Recurrent convolution

unrealdev · January 13, 2020, 1:28pm

Hey guys,

I’m trying to get a simple RCNN to run in TensorRT 7.0 (or 6.0, tried both) in C++ using ONNX parser.

I want to make sure if there is an out of the box way of doing this using any of the frameworks or writing a custom layer in C++ is the way to go?

I’ve tried a lot of combinations - all of them working in the frameworks but not parsing in TRT, lets take one for an example.

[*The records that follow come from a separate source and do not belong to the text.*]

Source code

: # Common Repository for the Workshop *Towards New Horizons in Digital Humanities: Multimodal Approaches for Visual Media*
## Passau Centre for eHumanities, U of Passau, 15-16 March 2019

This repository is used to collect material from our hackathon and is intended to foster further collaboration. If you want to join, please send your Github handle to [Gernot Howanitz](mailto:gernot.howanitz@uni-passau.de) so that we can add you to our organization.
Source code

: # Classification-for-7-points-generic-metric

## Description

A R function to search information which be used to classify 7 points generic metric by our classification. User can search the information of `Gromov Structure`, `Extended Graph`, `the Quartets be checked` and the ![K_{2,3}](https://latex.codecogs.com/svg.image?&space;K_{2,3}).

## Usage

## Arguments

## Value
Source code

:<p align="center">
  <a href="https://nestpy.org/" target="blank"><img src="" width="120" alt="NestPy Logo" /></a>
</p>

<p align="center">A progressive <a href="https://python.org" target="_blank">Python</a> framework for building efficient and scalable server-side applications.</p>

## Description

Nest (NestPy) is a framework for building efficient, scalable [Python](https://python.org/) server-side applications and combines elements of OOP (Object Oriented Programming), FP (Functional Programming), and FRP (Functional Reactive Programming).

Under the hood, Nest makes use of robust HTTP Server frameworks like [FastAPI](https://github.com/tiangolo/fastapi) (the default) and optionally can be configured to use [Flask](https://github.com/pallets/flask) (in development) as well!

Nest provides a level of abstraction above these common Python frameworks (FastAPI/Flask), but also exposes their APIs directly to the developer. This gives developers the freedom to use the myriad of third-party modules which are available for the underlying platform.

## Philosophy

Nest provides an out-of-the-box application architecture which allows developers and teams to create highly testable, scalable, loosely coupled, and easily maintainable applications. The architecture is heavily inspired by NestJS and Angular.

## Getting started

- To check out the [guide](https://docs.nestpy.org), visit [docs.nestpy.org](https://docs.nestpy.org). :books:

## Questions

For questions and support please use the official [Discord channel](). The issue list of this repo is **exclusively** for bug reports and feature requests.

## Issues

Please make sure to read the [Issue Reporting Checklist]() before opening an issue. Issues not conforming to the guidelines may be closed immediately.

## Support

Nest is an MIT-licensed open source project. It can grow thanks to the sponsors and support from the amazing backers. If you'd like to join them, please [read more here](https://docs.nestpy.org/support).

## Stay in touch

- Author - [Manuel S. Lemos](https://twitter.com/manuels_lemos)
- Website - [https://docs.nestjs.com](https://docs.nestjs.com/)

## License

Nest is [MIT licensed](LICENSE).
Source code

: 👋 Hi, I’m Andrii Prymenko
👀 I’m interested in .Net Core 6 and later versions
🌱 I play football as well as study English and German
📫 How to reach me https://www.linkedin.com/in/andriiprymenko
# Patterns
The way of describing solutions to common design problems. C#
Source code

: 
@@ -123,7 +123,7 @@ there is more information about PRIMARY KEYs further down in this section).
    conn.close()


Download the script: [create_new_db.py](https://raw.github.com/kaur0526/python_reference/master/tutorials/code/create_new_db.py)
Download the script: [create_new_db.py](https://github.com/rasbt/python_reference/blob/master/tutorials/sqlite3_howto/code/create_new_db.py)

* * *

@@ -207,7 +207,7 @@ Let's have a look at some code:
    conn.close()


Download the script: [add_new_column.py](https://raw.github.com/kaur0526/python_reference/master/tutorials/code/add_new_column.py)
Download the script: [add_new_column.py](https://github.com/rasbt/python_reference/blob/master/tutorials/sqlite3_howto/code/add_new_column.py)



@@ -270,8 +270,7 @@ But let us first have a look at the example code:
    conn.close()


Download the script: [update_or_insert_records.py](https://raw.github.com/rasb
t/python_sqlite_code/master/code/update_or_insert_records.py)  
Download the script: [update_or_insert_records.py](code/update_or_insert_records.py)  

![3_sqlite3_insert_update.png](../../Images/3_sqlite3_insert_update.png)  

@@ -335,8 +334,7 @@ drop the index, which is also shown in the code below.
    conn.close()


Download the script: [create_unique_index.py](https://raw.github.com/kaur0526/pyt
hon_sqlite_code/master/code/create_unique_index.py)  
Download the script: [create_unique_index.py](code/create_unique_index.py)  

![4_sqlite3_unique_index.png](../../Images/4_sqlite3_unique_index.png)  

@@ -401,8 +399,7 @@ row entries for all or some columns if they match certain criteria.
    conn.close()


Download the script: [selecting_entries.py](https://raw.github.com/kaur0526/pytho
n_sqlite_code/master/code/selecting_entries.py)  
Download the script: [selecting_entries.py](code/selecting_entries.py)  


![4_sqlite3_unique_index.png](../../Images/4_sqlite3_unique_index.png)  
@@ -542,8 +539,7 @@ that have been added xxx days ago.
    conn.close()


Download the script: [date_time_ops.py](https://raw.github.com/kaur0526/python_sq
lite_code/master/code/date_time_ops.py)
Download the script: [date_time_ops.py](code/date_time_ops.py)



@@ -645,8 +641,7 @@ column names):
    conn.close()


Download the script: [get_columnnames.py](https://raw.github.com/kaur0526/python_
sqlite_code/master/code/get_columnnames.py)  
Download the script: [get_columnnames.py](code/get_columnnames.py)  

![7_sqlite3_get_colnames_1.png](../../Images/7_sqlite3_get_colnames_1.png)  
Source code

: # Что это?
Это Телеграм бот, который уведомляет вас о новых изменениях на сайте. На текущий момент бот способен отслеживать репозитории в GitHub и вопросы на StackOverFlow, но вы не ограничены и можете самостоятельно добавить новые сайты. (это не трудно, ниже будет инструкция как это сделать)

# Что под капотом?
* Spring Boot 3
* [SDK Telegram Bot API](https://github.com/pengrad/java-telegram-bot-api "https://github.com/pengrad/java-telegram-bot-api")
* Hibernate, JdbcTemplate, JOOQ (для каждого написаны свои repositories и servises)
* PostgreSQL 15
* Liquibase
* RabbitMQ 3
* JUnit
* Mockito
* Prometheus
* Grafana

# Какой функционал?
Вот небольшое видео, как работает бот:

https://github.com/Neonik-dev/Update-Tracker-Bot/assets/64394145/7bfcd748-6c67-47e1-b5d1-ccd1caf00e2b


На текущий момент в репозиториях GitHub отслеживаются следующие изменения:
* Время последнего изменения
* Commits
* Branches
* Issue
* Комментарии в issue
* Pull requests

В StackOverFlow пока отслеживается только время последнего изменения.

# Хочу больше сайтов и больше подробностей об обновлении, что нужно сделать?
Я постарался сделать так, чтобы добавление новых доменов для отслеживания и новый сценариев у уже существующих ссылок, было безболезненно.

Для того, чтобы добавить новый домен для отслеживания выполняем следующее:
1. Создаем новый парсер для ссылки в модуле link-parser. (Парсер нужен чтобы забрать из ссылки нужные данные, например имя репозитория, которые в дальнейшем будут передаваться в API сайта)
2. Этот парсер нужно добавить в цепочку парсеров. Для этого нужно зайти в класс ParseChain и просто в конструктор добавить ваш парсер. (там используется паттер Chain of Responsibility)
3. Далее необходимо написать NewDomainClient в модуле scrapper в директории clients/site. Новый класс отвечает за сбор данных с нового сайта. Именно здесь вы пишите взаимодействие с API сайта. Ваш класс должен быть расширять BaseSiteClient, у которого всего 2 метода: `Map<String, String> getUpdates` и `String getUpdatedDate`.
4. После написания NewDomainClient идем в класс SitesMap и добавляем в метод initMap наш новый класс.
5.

Using Tensorflow 1.14 (tried also with 1.15, 2.0, 2.1) and Keras 2.3.1 (and tf.keras for TF 2.0+) for training and ONNX/keras2onnx 1.6 for exporting with opset anywhere from 8 to 11, this example is failing to parse on the TRT C++ side: https://keras.io/examples/conv_lstm/

You can break down the above architecture from the link to the most basic one, with one ConvLSTM2D layer or even use a Reshape and use a vanilla LSTM layer (parser failing with [Transpose]: ERROR: builtin_op_importers.cpp:1928 In function importTranspose: [8] Assertion failed: perm.order[BATCH_DIM] == BATCH_DIM) all fails to parse an exported and validated/checked ONNX file with a few different errors. Changing opset at ONNX export may change the error reported, but it still fails, the same applies for changing versions of TF, ONNX, keras2onnx, also tried changing data format (channel first/last) but it has no effect on the errors (as expected).

This is true for using a functional or sequential style to create the model in keras with explicitly specified batch. I’ve also tried the same architecture in PyTorch (1.2, 1.3) and Tensorflow alone with similar results.

Thank you for you time.

NVES_R · January 13, 2020, 9:11pm

Hi unrealdev,

Can you share a some of these ONNX models so I can better debug the issues? Or perhaps the scripts to produce the ONNX models + commands to run, whatever’s easier.

TF 1.14
Keras 2.3.1
PyTorch 1.3

unrealdev · January 14, 2020, 10:58am

Of course! I’ve send you a PM with a link to download the models.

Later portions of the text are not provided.